- _Problem_
Needed from the data below: all lines that contain the word "makes".

- _Exercise data_

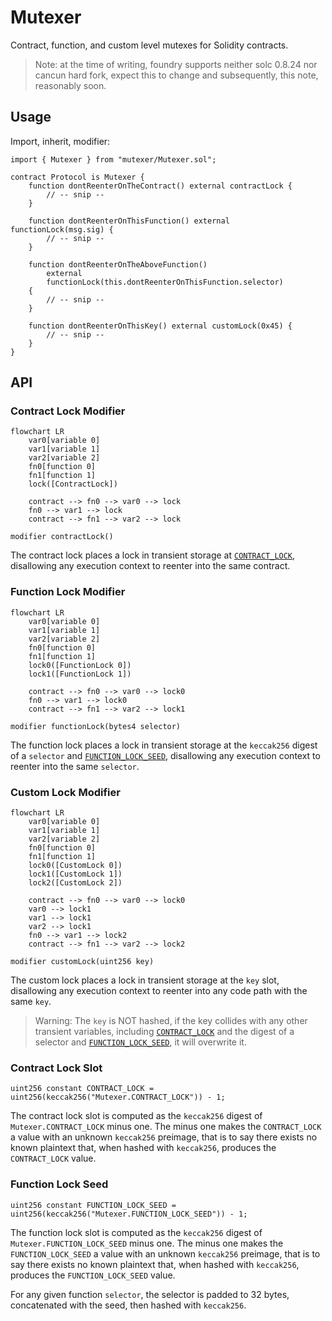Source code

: # Mutexer

Contract, function, and custom level mutexes for Solidity contracts.

> Note: at the time of writing, foundry supports neither solc 0.8.24 nor cancun hard fork, expect
> this to change and subsequently, this note, reasonably soon.

## Usage

Import, inherit, modifier:

```solidity
import { Mutexer } from "mutexer/Mutexer.sol";

contract Protocol is Mutexer {
    function dontReenterOnTheContract() external contractLock {
        // -- snip --
    }

    function dontReenterOnThisFunction() external functionLock(msg.sig) {
        // -- snip --
    }

    function dontReenterOnTheAboveFunction()
        external
        functionLock(this.dontReenterOnThisFunction.selector)
    {
        // -- snip --
    }

    function dontReenterOnThisKey() external customLock(0x45) {
        // -- snip --
    }
}
```

## API

### Contract Lock Modifier

```mermaid
flowchart LR
    var0[variable 0]
    var1[variable 1]
    var2[variable 2]
    fn0[function 0]
    fn1[function 1]
    lock([ContractLock])

    contract --> fn0 --> var0 --> lock
    fn0 --> var1 --> lock
    contract --> fn1 --> var2 --> lock
```

```solidity
modifier contractLock()
```

The contract lock places a lock in transient storage at [`CONTRACT_LOCK`](#contract-lock-slot),
disallowing any execution context to reenter into the same contract.

### Function Lock Modifier

```mermaid
flowchart LR
    var0[variable 0]
    var1[variable 1]
    var2[variable 2]
    fn0[function 0]
    fn1[function 1]
    lock0([FunctionLock 0])
    lock1([FunctionLock 1])

    contract --> fn0 --> var0 --> lock0
    fn0 --> var1 --> lock0
    contract --> fn1 --> var2 --> lock1
```

```solidity
modifier functionLock(bytes4 selector)
```

The function lock places a lock in transient storage at the `keccak256` digest of a `selector` and
[`FUNCTION_LOCK_SEED`](#function-lock-seed), disallowing any execution context to reenter into the
same `selector`.

### Custom Lock Modifier

```mermaid
flowchart LR
    var0[variable 0]
    var1[variable 1]
    var2[variable 2]
    fn0[function 0]
    fn1[function 1]
    lock0([CustomLock 0])
    lock1([CustomLock 1])
    lock2([CustomLock 2])

    contract --> fn0 --> var0 --> lock0
    var0 --> lock1
    var1 --> lock1
    var2 --> lock1
    fn0 --> var1 --> lock2
    contract --> fn1 --> var2 --> lock2
```

```solidity
modifier customLock(uint256 key)
```

The custom lock places a lock in transient storage at the `key` slot, disallowing any execution
context to reenter into any code path with the same `key`.

> Warning: The `key` is NOT hashed, if the key collides with any other transient variables,
> including [`CONTRACT_LOCK`](#contract-lock-slot) and the digest of a selector and
> [`FUNCTION_LOCK_SEED`](#function-lock-seed), it will overwrite it.

### Contract Lock Slot

```solidity
uint256 constant CONTRACT_LOCK = uint256(keccak256("Mutexer.CONTRACT_LOCK")) - 1;
```

The contract lock slot is computed as the `keccak256` digest of `Mutexer.CONTRACT_LOCK` minus one.
The minus one makes the `CONTRACT_LOCK` a value with an unknown `keccak256` preimage, that is to say
there exists no known plaintext that, when hashed with `keccak256`, produces the `CONTRACT_LOCK`
value.

### Function Lock Seed

```solidity
uint256 constant FUNCTION_LOCK_SEED = uint256(keccak256("Mutexer.FUNCTION_LOCK_SEED")) - 1;
```

The function lock slot is computed as the `keccak256` digest of `Mutexer.FUNCTION_LOCK_SEED` minus
one. The minus one makes the `FUNCTION_LOCK_SEED` a value with an unknown `keccak256` preimage, that
is to say there exists no known plaintext that, when hashed with `keccak256`, produces the
`FUNCTION_LOCK_SEED` value.

For any given function `selector`, the selector is padded to 32 bytes, concatenated with the seed,
then hashed with `keccak256`.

- _Result of this task_
The minus one makes the `CONTRACT_LOCK` a value with an unknown `keccak256` preimage, that is to say
one. The minus one makes the `FUNCTION_LOCK_SEED` a value with an unknown `keccak256` preimage, that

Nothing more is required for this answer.